• _What is required_
Filter the records below for the word "ozadje". Copy each line that holds it.

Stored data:

****************************************

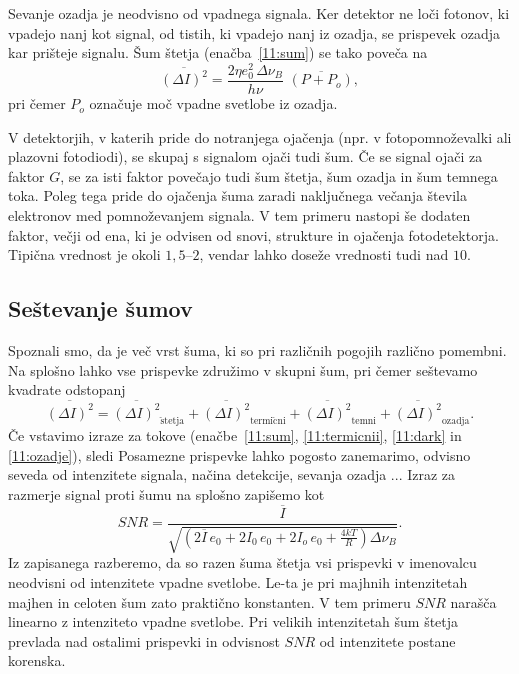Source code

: Sevanje ozadja je neodvisno od vpadnega signala. Ker detektor ne loči fotonov, ki 
vpadejo nanj kot signal, od tistih, ki vpadejo nanj iz ozadja, se prispevek ozadja 
kar prišteje signalu. Šum štetja (enačba~\ref{11:sum}) se tako poveča na
\begin{equation}
\overline{(\Delta I)^2} = \frac{2 \eta e_0^2\, \Delta\nu_B}{h\nu}\,\,
\overline{\left( P + P_o \right)},
\label{11:ozadje}
\end{equation}
pri čemer $P_o$ označuje moč vpadne svetlobe iz ozadja.

\begin{remark}
 V detektorjih, v katerih pride do notranjega ojačenja
 (npr. v fotopomnoževalki
  ali plazovni fotodiodi),
 se skupaj s signalom ojači tudi šum. Če se signal ojači za faktor $G$, se za isti faktor
 povečajo tudi šum štetja, šum ozadja in šum temnega toka. Poleg tega pride do ojačenja šuma
 zaradi naključnega večanja števila elektronov med pomnoževanjem signala. V tem primeru nastopi
 še dodaten faktor, večji od ena, ki je odvisen od snovi, strukture in ojačenja fotodetektorja. 
 Tipična vrednost je okoli $1,5$--$2$, vendar lahko doseže vrednosti tudi nad $10$.
\end{remark}

\subsection*{Seštevanje šumov}
Spoznali smo, da je več vrst šuma, ki so pri različnih pogojih različno pomembni.
Na splošno lahko vse prispevke združimo v skupni šum, pri čemer seštevamo kvadrate
odstopanj
\begin{equation}
\overline{(\Delta I)^2} = \overline{(\Delta I)^2}_{\mathrm{\check{s}tetja}} + 
\overline{(\Delta I)^2}_{\mathrm{termi\check{c}ni}} + \overline{(\Delta I)^2}_{\mathrm{temni}} + 
\overline{(\Delta I)^2}_{\mathrm{ozadja}}.
\end{equation}
Če vstavimo izraze za tokove (enačbe~\ref{11:sum}, \ref{11:termicnii}, \ref{11:dark}
in \ref{11:ozadje}), sledi
Posamezne prispevke lahko pogosto zanemarimo, odvisno seveda od intenzitete signala,
načina detekcije, sevanja ozadja ... Izraz za razmerje signal proti šumu na splošno 
zapišemo kot
\begin{equation}
SNR = \frac{\overline{I}}{\sqrt{\left( 2 \overline{I}\,e_0 + 2 I_0\,e_0
+ 2 I_o\,e_0 + \frac{4 kT}{R} \right) \Delta\nu_B}}.
\end{equation}
Iz zapisanega razberemo, da so razen šuma štetja vsi prispevki v 
imenovalcu neodvisni od intenzitete vpadne svetlobe. Le-ta je pri 
majhnih intenzitetah majhen in celoten šum 
zato praktično konstanten. V tem primeru $SNR$ narašča linearno z intenziteto
vpadne svetlobe. Pri velikih intenzitetah šum štetja prevlada nad ostalimi prispevki
in odvisnost $SNR$ od intenzitete postane korenska.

****************************************

• _Response_
\label{11:ozadje}
in \ref{11:ozadje}), sledi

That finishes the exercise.